Pearl, Alexandrite, Moonstone
Perhaps the best-loved gems of all time, pearls—both natural and modern cultured pearls—occur in a wide variety of colors. The most familiar colors are white and cream (a light yellowish brown). Black, gray, and silver are also fairly common, but the palette of pearl colors extends to every hue. The main color, or bodycolor, is often modified by additional colors called overtones, which are typically pink (sometimes called rosé), green, purple, or blue. Some pearls also show the iridescent phenomenon known as orient.
Cultured pearls are popular for bead necklaces and bracelets, or mounted in solitaires, pairs, or clusters for use in earrings, rings, and pendants. Larger pearls with unusual shapes are popular with creative jewelry designers.
Pearl—natural or cultured—is a US birthstone for June, together with alexandrite and moonstone. Natural pearls form in the bodies, or mantle tissue, of certain mollusks, usually around a microscopic irritant, and always without human help of any kind. The growth of cultured pearls requires human intervention and care. Today, most of the mollusks used in the culturing process are raised specifically for that purpose, although some wild mollusks are still collected and used.
To begin the process, a skilled technician takes mantle tissue from a sacrificed mollusk of the same species and inserts a shell bead along with a small piece of mantle tissue into a host mollusk’s gonad, or several pieces of mantle tissue without beads into a host mollusk’s mantle. If a bead is used, the mantle tissue grows and forms a sac around it and secretes nacre inward and onto the bead to eventually form a cultured pearl. If no bead is used, nacre forms around the individual implanted mantle tissue pieces. Workers tend the mollusks until the cultured pearls are harvested.
There are four major types of cultured whole pearls:
Akoya—This type is most familiar to many jewelry customers. Japan and China both produce saltwater akoya cultured pearls.
South Sea—Australia, Indonesia, and the Philippines are leading sources of these saltwater cultured pearls.
Tahitian—Cultivated primarily around the islands ofFrench Polynesia (the most familiar of these is Tahiti), these saltwater cultured pearls usually range from white to black.
Freshwater—These are usually cultured in freshwater lakes and ponds. They’re produced in a wide range of sizes, shapes, and colors.
Pearls should never be cleaned in an ultrasonic or steamcleaner. It’s safe to use warm, soapy water for occasional, thorough cleaning. If the pearls are strung, be sure the string is completely dry before wearing. For routine care, it’s best to wipe cultured pearls with a very soft, clean cloth after each wearing.
Alexandrite, with its chameleon-like qualities, is a rare variety of the mineral chrysoberyl. Its color can be a lovely green in daylight or fluorescent light, changing to brownish or purplish red in the incandescent light from a lamp or candle flame.
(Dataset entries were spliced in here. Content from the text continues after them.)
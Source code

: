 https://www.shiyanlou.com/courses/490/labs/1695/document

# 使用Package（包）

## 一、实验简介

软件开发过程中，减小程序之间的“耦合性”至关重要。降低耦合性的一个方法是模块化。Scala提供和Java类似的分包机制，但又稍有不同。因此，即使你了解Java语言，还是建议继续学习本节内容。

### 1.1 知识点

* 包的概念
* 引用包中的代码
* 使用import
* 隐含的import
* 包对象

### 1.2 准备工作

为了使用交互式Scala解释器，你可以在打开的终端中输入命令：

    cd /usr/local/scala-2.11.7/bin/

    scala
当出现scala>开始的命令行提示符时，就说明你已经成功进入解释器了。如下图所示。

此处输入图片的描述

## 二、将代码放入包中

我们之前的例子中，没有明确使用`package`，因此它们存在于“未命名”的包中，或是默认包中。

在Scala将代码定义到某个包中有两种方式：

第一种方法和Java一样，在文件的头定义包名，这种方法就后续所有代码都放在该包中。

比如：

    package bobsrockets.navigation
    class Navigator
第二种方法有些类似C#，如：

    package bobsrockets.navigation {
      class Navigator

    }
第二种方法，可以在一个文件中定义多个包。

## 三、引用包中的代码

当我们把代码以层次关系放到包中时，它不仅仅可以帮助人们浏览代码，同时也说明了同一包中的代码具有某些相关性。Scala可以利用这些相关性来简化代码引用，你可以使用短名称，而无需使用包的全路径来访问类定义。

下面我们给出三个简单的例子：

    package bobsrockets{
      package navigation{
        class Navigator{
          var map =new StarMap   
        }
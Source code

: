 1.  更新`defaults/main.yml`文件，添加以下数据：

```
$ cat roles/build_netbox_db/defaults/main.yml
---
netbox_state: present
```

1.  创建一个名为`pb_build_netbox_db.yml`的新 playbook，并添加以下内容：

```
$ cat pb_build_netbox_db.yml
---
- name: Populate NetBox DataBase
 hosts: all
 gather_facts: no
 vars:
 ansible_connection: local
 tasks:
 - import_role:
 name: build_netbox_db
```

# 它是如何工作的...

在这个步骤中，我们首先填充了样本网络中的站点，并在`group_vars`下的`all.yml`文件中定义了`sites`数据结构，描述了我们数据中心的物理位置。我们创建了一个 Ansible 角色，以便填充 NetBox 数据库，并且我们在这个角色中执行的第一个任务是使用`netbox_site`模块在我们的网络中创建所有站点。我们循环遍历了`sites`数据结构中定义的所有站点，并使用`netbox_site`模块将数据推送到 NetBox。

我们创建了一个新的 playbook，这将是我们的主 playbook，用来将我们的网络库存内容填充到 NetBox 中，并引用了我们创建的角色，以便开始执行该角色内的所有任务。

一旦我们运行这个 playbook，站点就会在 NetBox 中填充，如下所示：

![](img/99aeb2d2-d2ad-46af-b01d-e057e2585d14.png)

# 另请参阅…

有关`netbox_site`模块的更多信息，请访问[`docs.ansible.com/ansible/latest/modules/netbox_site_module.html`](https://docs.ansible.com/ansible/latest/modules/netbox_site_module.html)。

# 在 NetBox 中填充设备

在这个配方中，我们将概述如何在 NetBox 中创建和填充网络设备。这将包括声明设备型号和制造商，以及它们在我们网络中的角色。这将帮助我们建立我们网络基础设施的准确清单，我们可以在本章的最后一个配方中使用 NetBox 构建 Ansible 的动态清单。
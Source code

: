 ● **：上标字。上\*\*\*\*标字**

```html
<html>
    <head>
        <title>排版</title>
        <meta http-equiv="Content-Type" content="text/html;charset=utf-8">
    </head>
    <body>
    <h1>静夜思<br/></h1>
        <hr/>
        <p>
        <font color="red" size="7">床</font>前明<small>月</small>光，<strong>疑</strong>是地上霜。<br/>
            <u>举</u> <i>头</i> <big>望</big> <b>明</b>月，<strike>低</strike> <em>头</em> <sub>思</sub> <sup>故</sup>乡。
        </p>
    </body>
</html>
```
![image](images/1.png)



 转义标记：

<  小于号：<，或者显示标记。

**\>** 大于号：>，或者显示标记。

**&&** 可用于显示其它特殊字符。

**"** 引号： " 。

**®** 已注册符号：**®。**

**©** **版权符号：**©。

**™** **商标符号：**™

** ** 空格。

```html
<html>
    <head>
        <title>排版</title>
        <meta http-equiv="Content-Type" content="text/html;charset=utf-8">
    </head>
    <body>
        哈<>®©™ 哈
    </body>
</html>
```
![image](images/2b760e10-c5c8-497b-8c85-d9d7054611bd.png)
This is a result of the complex way the mineral absorbs light. Alexandrite’s dramatic color change is sometimes described as “emerald by day, ruby by night.” Other gems also change color in response to a light-source change, but this gem’s transformation is so striking that the phenomenon itself is often called “the alexandrite effect.”
Alexandrite is also a strongly pleochroic gem, which means it can show different colors when viewed from different directions. Typically, its three pleochroic colors are green, orange, and purple-red. However, the striking color change doesn’t arise from the gem’s pleochroism, but rather from the mineral’s unusual light-absorbing properties. Because of its scarcity, especially in larger sizes, alexandrite is a relatively expensive member of the chrysoberyl family. It shares its status as a June birthstone with cultured pearl and moonstone.
The third birthstone for June is the Moonstone. It was given its name by the Roman natural historian Pliny, who wrote that moonstone’s appearance altered with the phases of the moon — a belief that held until well after the sixteenth century. A phenomenal gemstone, moonstones show a floating play of light (called adularescence) and sometimes show either a multirayed star or a cat’s eye. Considered a sacred stone in India, moonstones often are displayed on a background of yellow (a sacred color) and are believed to encapsulate within the stone a spirit whose purpose is to bring good fortune. Part of the family of mineralscalled feldspar, moonstone occurs in many igneous and metamorphic rocks and comes in a variety of colors such as green, blue, peach, and champagne. The most prized moonstones are from Sri Lanka; India, Australia, the United States, Mayanmar, and Madagascar are also sources.